Gemma4 processed all 52 sections. The total output, for the entire book, was four characters: Ishmael, The Whale, Man (General), and Commodore.
Man (General) is not a character in Moby Dick. Commodore is not a character in Moby Dick. Captain Ahab, the protagonist, the man the book is about, was not extracted. Queequeg was not extracted. Starbuck, Stubb, Flask, Daggoo, Fedallah, Pip, not one of them made it through.
Something was fundamentally wrong. The model wasn't broken, I'd tested it on short passages and it named characters perfectly. The prompt wasn't the issue, it was detailed, structured, and had worked in isolation. The book wasn't the issue. Something about the interaction between the model's architecture and the task I was asking it to do was failing at scale.
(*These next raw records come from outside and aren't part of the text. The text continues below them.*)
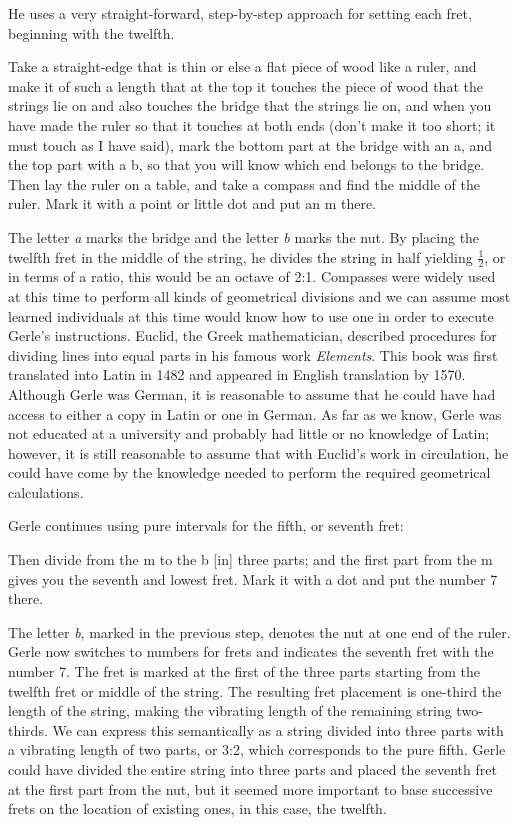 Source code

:He uses a very straight-forward, step-by-step approach for setting each fret, beginning
with the twelfth.
\begin{blocks}
Take a straight-edge that is thin or else a flat piece of wood like a ruler, and make it
of such a length that at the top it touches the piece of wood that the strings lie on and
also touches the bridge that the strings lie on, and when you have made the ruler so that
it touches at both ends (don't make it too short; it must touch as I have said), mark the
bottom part at the bridge with an a, and the top part with a b, so that you will know
which end belongs to the bridge. Then lay the ruler on a table, and take a compass and
find the middle of the ruler. Mark it with a point or little dot and put an m there.
\end{blocks}
The letter \textit{a} marks the bridge and the letter \textit{b} marks the nut.
By placing the twelfth fret in the middle of the string, he divides the string in half
yielding $ \frac{1}{2} $, or in terms of a ratio, this would be an octave of 2:1.
Compasses were widely used at this time to perform all kinds of geometrical divisions and
we can assume most learned individuals at this time would know how to use one in order to
execute Gerle's instructions. Euclid, the Greek mathematician, described procedures for
dividing lines into equal parts in his famous work \textit{Elements}. This book was
first translated into Latin in 1482 and appeared in English translation by 1570. Although
Gerle was German, it is reasonable to assume that he could have had access to either a
copy in Latin or one in German. As far as we know, Gerle was not educated at a university
and probably had little or no knowledge of Latin; however, it is still reasonable to
assume that with Euclid's work in circulation, he could have come by the knowledge needed
to perform the required geometrical calculations.

Gerle continues using pure intervals for the fifth, or seventh fret:
\begin{blocks}
Then divide from the m to the b [in] three parts; and the first part from the m gives you
the seventh and lowest fret. Mark it with a dot and put the number 7 there.
\end{blocks}
The letter \textit{b}, marked in the previous step, denotes the nut at one end of the ruler.
Gerle now switches to numbers for frets and indicates the seventh fret with the number 7.
The fret is marked at the first of the three parts starting from the twelfth fret or
middle of the string. The resulting fret placement is one-third the length of the string,
making the vibrating length of the remaining string two-thirds. We can express this
semantically as a string divided into three parts with a vibrating length of two parts, or
3:2, which corresponds to the pure fifth. Gerle could have divided the entire string into
three parts and placed the seventh fret at the first part from the nut, but it seemed more
important to base successive frets on the location of existing ones, in this case, the
twelfth.

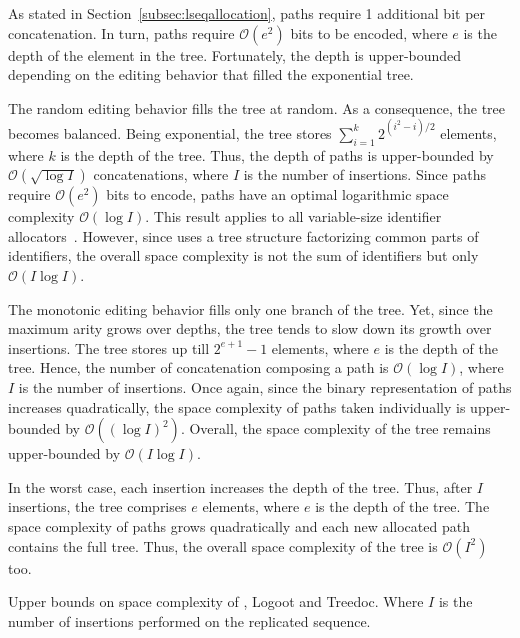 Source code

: As stated in Section~\ref{subsec:lseqallocation}, paths require 1 additional bit
per concatenation. In turn, paths require $\mathcal{O}(e^2)$ bits to be encoded,
where $e$ is the depth of the element in the tree. Fortunately, the depth is
upper-bounded depending on the editing behavior that filled the exponential
tree.

The random editing behavior fills the tree at random. As a consequence, the tree
becomes balanced. Being exponential, the tree stores
$\textstyle\sum\nolimits_{i=1}^{k}{2^{(i^2-i)/2}}$ elements, where $k$ is the
depth of the tree. Thus, the depth of paths is upper-bounded by
$\mathcal{O}(\sqrt{\log I})$ concatenations, where $I$ is the number of
insertions. Since paths require $\mathcal{O}(e^2)$ bits to encode, paths have an
optimal logarithmic space complexity $\mathcal{O}(\log I)$. This result applies
to all variable-size identifier allocators~\cite{preguica2009commutative,
  weiss2009logoot}. However, since \LSEQ uses a tree structure factorizing
common parts of identifiers, the overall space complexity is not the sum of
identifiers but only $\mathcal{O}(I\log I)$.

The monotonic editing behavior fills only one branch of the tree. Yet, since the
maximum arity grows over depths, the tree tends to slow down its growth over
insertions. The tree stores up till $2^{e+1}-1$ elements, where $e$ is the depth
of the tree. Hence, the number of concatenation composing a path is
$\mathcal{O}(\log I)$, where $I$ is the number of insertions. Once again, since
the binary representation of paths increases quadratically, the space complexity
of paths taken individually is upper-bounded by $\mathcal{O}((\log I)^2)$.
Overall, the space complexity of the tree remains upper-bounded by
$\mathcal{O}(I\log I)$.

In the worst case, each insertion increases the depth of the tree. Thus, after
$I$ insertions, the tree comprises $e$ elements, where $e$ is the depth of the
tree. The space complexity of paths grows quadratically and each new allocated
path contains the full tree. Thus, the overall space complexity of the tree is
$\mathcal{O}(I^2)$ too.

\begin{table}
  \caption{\label{table:lseqspace}
    Upper bounds on space complexity of \LSEQ, Logoot and Treedoc. Where
    $I$ is the number of insertions performed on the replicated sequence.}
  \centering
  
\end{table}

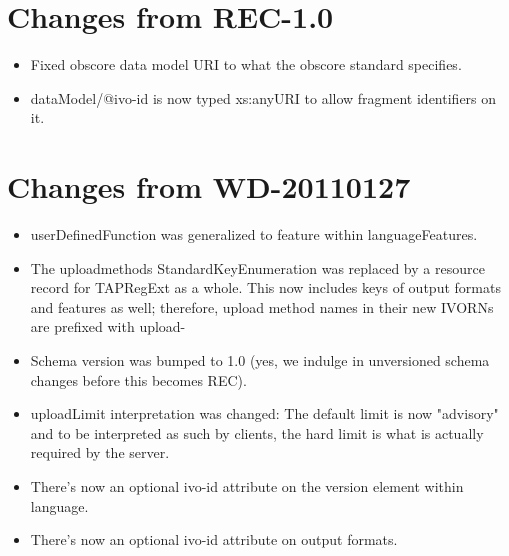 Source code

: \documentclass{ivoa}
\begin{document}
\label{changes}

\section{Changes from REC-1.0}

\label{changes-rec-1.0}

\begin{itemize}

\item Fixed obscore data model URI to what the obscore standard specifies.{}

\item dataModel/@ivo-id is now typed xs:anyURI
to allow fragment identifiers on it.{}

\end{itemize}

\section{Changes from WD-20110127}

\label{changes-20110127}

\begin{itemize}

\item userDefinedFunction was generalized to feature within languageFeatures.{}

\item The uploadmethods StandardKeyEnumeration was replaced by a
resource record for TAPRegExt as a whole.  This now includes keys of output
formats and features as well; therefore, upload method names in their new
IVORNs are prefixed with upload-{}

\item Schema version was bumped to 1.0 (yes, we indulge in unversioned
schema changes before this becomes REC).{}

\item uploadLimit interpretation was changed: The default limit is now
"advisory" and to be interpreted as such by clients, the hard limit
is what is actually required by the server.{}

\item There's now an optional ivo-id attribute on the version element
within language.{}

\item There's now an optional ivo-id attribute on output formats.{}

\end{itemize}
\end{document}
I needed to understand why.
Pass Zero: Building the Vector Brain
Before any entity extraction, before any graph, before any LangGraph routing, I needed to turn 100 books into searchable vectors. This is the less glamorous half of the dual brain architecture, but it's the half that actually works on the first try. The choices made here determined everything about retrieval quality, storage cost, and query latency.
The Chunking Problem
The fundamental question: how do you cut 75,000 books into pieces small enough for an embedding model to digest, while keeping each piece coherent enough to be useful when retrieved?
The embedding model, nomic-embed-text-v1.5, has a 512 token context window. Anything beyond that gets silently truncated. So each chunk must be under 512 tokens. But "under 512 tokens" leaves a lot of room for how you make the cuts.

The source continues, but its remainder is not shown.